Na segunda-feira (18), Raquel Dodge tomou posse como Procuradora-Geral da República. É a primeira vez que uma mulher assume o cargo máximo do Ministério Público Federal (MPF), órgão que tem como missão constitucional atuar como fiscal da correta aplicação da lei e defender os interesses difusos da sociedade. A posse dela compõe uma formação inédita na estrutura jurídica brasileira, com mulheres ocupando simultaneamente quatro dos postos jurídicos mais importantes do país: Cármen Lúcia preside o Supremo Tribunal Federal (STF), Laurita Vaz comanda o Superior Tribunal de Justiça (STJ) e Grace Mendonça é a ministra da Advocacia-Geral da União (AGU), órgão de assessoria jurídica do Executivo e que representa judicialmente a União.

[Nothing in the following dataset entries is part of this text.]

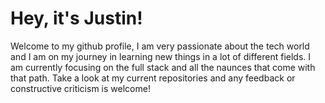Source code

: # Hey, it's Justin!

Welcome to my github profile, I am very passionate about the tech world and I am on my journey in learning new things in a lot of different fields. I am currently focusing on the full stack and all the naunces that come with that path.
Take a look at my current repositories and any feedback or constructive criticism is welcome!

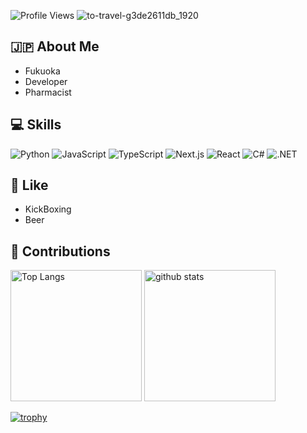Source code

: ![Profile Views](https://komarev.com/ghpvc/?username=yutabee&color=blue)
![to-travel-g3de2611db_1920](https://user-images.githubusercontent.com/96982045/232775881-7b6f69ea-9914-42a2-91b3-6b6a7398cbb2.jpg)

## 🇯🇵 About Me
 * Fukuoka
 * Developer
 * Pharmacist
 
## 💻 Skills
 ![Python](https://img.shields.io/badge/-Python-3776AB?style=flat-square&logo=python&logoColor=ffffff)
 ![JavaScript](https://img.shields.io/badge/-JavaScript-F7DF1E?style=flat-square&logo=javascript&logoColor=000000)
 ![TypeScript](https://img.shields.io/badge/-TypeScript-3178C6?style=flat-square&logo=typescript&logoColor=ffffff)
 ![Next.js](https://img.shields.io/badge/-Next.js-000000?style=flat-square&logo=next.js&logoColor=ffffff)
 ![React](https://img.shields.io/badge/-React-61DAFB?style=flat-square&logo=react&logoColor=000000)
 ![C#](https://img.shields.io/badge/-C%23-239120?style=flat-square&logo=c-sharp&logoColor=ffffff)
 ![.NET](https://img.shields.io/badge/-.NET-512BD4?style=flat-square&logo=.net&logoColor=ffffff)

## 🍺 Like
* KickBoxing
* Beer

## 💎 Contributions
<p align="left"> 
  <img alt="Top Langs" height="210px" src="https://github-readme-stats.vercel.app/api/top-langs/?username=yutabee&layout=compact&count_private=true&show_icons=true&theme=onedark&langs_count=10" />
  <img alt="github stats" height="210px" src="https://github-readme-stats.vercel.app/api?username=yutabee&count_private=true&show_icons=true&show_icons=true&theme=onedark" />
</p>

[![trophy](https://github-profile-trophy.vercel.app/?username=yutabee&theme=onedark&column=7
)](https://github.com/yutabee/github-profile-trophy)


<!--
**yutabee/yutabee** is a ✨ _special_ ✨ repository because its `README.md` (this file) appears on your GitHub profile.

Here are some ideas to get you started:

- 🔭 I’m currently working on ...
- 🌱 I’m currently learning ...
- 👯 I’m looking to collaborate on ...
- 🤔 I’m looking for help with ...
- 💬 Ask me about ...
- 📫 How to reach me: ...
- 😄 Pronouns: ...
- ⚡ Fun fact: ...
-->
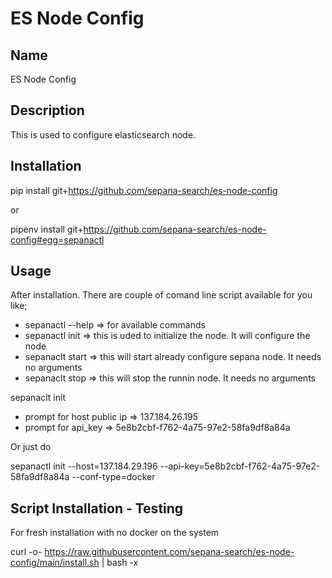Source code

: # ES Node Config

## Name
ES Node Config

## Description
This is used to configure elasticsearch node.

## Installation
pip install git+https://github.com/sepana-search/es-node-config

or

pipenv install git+https://github.com/sepana-search/es-node-config#egg=sepanactl

## Usage
After installation. There are couple of comand line script available for you like; 
- sepanactl --help => for available commands
- sepanactl init => this is uded to initialize the node. It will configure the node
- sepanaclt start => this will start already configure sepana node. It needs no arguments
- sepanaclt stop => this will stop the runnin node. It needs no arguments

sepanaclt init 
- prompt for host public ip => 137.184.26.195
- prompt for api_key => 5e8b2cbf-f762-4a75-97e2-58fa9df8a84a 

Or just do

  sepanactl init --host=137.184.29.196 --api-key=5e8b2cbf-f762-4a75-97e2-58fa9df8a84a --conf-type=docker


## Script Installation - Testing

For fresh installation with no docker on the system

curl -o- https://raw.githubusercontent.com/sepana-search/es-node-config/main/install.sh | bash -x
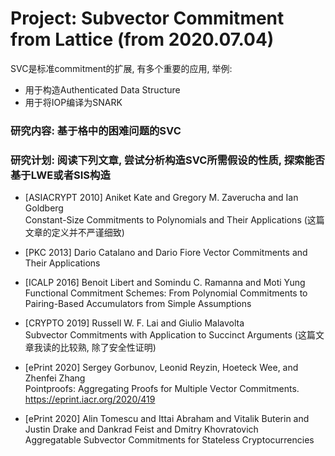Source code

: # Project: Subvector Commitment from Lattice (from 2020.07.04)

SVC是标准commitment的扩展, 有多个重要的应用, 举例: 
* 用于构造Authenticated Data Structure
* 用于将IOP编译为SNARK

### 研究内容: 基于格中的困难问题的SVC

### 研究计划: 阅读下列文章, 尝试分析构造SVC所需假设的性质, 探索能否基于LWE或者SIS构造

- [ASIACRYPT 2010] Aniket Kate and Gregory M. Zaverucha and Ian Goldberg  
Constant-Size Commitments to Polynomials and Their Applications  (这篇文章的定义并不严谨细致)

- [PKC 2013] Dario Catalano and Dario Fiore Vector Commitments and Their Applications

- [ICALP 2016] Benoit Libert and Somindu C. Ramanna and Moti Yung   
Functional Commitment Schemes: From Polynomial Commitments to Pairing-Based Accumulators from Simple Assumptions

- [CRYPTO 2019] Russell W. F. Lai and Giulio Malavolta  
Subvector Commitments with Application to Succinct Arguments (这篇文章我读的比较熟, 除了安全性证明)

- [ePrint 2020] Sergey Gorbunov, Leonid Reyzin, Hoeteck Wee, and Zhenfei Zhang  
Pointproofs: Aggregating Proofs for Multiple
Vector Commitments. https://eprint.iacr.org/2020/419

- [ePrint 2020] Alin Tomescu and Ittai Abraham and Vitalik Buterin and Justin Drake and Dankrad Feist and Dmitry Khovratovich  
Aggregatable Subvector Commitments for Stateless Cryptocurrencies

Para a Promotora de Justiça Mariana Seifert Bazzo, Coordenadora do Núcleo de Promoção da Igualdade de Gênero do Ministério Público do Paraná, o significado dessa nova etapa histórica do Ministério Público gera reflexos não somente em agentes ministeriais mulheres, mas em toda a sociedade brasileira. “Não houve época, até o século passado, em que a mulher pudesse ser igualada ao homem em direitos. Até 1962, no Brasil, a mulher casada possuía capacidade civil limitada de acordo com a lei, não podendo agir sem autorização de seu marido. Somente com o código civil de 2002, atingiu-se a igualdade entre os cônjuges no espaço do lar e, por consequência, fora dele”, explica Bazzo.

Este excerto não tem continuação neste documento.